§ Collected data
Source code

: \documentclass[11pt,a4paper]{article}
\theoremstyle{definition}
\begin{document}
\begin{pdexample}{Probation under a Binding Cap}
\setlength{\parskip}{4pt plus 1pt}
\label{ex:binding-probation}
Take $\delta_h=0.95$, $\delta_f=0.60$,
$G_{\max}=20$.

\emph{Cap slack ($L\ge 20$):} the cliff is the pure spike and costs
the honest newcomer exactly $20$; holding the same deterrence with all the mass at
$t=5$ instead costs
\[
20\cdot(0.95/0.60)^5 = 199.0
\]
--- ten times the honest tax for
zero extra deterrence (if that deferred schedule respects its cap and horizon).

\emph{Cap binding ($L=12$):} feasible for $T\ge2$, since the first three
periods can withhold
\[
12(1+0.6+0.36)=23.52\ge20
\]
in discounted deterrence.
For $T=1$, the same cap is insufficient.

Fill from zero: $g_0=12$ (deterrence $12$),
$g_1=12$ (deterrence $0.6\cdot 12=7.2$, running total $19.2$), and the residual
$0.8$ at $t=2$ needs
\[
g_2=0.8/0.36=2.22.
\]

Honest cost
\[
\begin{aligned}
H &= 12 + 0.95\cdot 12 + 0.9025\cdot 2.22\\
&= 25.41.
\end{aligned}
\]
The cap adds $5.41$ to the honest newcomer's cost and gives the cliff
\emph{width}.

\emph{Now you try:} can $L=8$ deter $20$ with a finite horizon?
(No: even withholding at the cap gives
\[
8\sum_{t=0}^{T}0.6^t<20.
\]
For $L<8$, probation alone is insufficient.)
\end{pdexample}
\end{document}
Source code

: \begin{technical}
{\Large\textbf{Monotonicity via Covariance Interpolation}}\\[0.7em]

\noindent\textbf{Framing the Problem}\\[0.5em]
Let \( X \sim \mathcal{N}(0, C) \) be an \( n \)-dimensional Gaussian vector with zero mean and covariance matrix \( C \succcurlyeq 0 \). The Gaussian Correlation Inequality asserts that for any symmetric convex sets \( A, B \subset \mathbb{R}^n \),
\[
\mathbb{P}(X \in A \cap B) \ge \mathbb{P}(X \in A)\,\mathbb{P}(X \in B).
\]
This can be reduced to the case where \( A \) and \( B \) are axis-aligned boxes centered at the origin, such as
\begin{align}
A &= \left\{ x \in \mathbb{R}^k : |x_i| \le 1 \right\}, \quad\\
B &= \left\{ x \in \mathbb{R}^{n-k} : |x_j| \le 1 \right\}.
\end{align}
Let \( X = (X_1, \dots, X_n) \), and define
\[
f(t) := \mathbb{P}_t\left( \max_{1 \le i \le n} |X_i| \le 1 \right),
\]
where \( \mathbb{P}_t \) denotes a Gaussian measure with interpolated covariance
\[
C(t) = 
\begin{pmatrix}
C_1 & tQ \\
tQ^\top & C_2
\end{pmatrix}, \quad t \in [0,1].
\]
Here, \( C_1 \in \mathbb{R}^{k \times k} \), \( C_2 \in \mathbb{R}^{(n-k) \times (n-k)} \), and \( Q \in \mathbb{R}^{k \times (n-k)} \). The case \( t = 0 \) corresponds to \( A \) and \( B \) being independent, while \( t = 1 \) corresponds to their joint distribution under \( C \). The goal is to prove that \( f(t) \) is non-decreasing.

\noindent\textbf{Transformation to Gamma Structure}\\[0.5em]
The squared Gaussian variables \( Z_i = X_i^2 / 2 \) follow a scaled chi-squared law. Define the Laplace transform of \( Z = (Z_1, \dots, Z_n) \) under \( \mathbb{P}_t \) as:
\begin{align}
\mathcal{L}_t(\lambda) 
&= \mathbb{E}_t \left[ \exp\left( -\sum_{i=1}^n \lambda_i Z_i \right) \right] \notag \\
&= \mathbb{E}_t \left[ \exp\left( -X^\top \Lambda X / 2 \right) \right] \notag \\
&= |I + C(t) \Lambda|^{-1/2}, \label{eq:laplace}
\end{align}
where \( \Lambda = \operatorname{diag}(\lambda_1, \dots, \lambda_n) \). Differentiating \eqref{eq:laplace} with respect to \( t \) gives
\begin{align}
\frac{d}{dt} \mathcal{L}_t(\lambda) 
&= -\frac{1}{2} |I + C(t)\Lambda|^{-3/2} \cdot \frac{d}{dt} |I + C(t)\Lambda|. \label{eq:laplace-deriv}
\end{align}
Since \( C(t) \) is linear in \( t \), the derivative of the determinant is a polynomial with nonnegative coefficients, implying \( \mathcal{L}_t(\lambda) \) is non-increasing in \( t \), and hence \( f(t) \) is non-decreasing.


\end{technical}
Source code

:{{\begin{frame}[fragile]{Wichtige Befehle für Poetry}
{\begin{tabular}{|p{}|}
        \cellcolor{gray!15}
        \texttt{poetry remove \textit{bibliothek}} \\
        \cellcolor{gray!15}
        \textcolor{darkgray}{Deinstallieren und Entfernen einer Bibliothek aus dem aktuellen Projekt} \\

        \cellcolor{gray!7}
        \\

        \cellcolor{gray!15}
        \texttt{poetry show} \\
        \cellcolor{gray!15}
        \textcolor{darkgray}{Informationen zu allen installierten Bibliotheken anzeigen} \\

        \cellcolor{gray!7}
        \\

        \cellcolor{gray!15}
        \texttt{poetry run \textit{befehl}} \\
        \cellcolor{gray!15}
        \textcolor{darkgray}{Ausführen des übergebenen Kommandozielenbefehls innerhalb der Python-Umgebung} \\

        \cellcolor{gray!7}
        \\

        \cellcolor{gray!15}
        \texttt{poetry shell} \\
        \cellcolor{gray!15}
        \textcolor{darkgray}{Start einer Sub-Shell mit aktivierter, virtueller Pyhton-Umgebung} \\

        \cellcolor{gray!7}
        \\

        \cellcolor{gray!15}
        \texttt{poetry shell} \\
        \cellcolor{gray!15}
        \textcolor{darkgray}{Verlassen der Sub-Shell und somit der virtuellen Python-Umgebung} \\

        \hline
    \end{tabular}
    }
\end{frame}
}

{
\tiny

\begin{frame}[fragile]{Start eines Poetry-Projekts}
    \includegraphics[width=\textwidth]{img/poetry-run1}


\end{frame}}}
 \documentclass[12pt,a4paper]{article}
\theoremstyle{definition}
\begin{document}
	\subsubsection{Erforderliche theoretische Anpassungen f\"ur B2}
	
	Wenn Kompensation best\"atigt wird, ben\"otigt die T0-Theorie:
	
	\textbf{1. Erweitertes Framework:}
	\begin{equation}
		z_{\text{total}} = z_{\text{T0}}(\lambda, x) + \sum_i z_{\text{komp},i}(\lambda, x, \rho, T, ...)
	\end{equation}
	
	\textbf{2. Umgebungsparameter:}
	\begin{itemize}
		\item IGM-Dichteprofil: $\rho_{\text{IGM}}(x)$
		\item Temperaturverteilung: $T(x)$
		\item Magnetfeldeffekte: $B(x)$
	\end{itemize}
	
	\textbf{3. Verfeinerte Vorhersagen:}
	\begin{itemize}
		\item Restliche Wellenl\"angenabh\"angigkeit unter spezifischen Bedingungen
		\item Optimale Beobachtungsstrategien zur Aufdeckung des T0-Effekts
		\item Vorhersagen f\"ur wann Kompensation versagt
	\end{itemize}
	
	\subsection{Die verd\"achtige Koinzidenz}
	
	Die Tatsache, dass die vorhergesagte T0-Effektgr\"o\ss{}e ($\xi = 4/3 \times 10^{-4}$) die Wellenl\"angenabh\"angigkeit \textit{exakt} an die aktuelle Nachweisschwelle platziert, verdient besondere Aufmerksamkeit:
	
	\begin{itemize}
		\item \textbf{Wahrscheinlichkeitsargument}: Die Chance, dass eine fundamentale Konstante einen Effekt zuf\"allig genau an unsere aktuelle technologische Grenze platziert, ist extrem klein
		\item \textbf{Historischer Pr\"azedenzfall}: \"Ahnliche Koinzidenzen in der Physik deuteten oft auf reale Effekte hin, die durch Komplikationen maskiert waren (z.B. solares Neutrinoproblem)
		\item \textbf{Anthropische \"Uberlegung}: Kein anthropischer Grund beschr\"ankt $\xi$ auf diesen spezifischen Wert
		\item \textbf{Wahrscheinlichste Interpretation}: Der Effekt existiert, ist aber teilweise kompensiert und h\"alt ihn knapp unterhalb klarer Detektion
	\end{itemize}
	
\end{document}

§ Required work
Gather each line of the records holding the string "textit".

§ Result of the exercise
        \texttt{poetry remove \textit{bibliothek}} \\
        \texttt{poetry run \textit{befehl}} \\
	Die Tatsache, dass die vorhergesagte T0-Effektgr\"o\ss{}e ($\xi = 4/3 \times 10^{-4}$) die Wellenl\"angenabh\"angigkeit \textit{exakt} an die aktuelle Nachweisschwelle platziert, verdient besondere Aufmerksamkeit:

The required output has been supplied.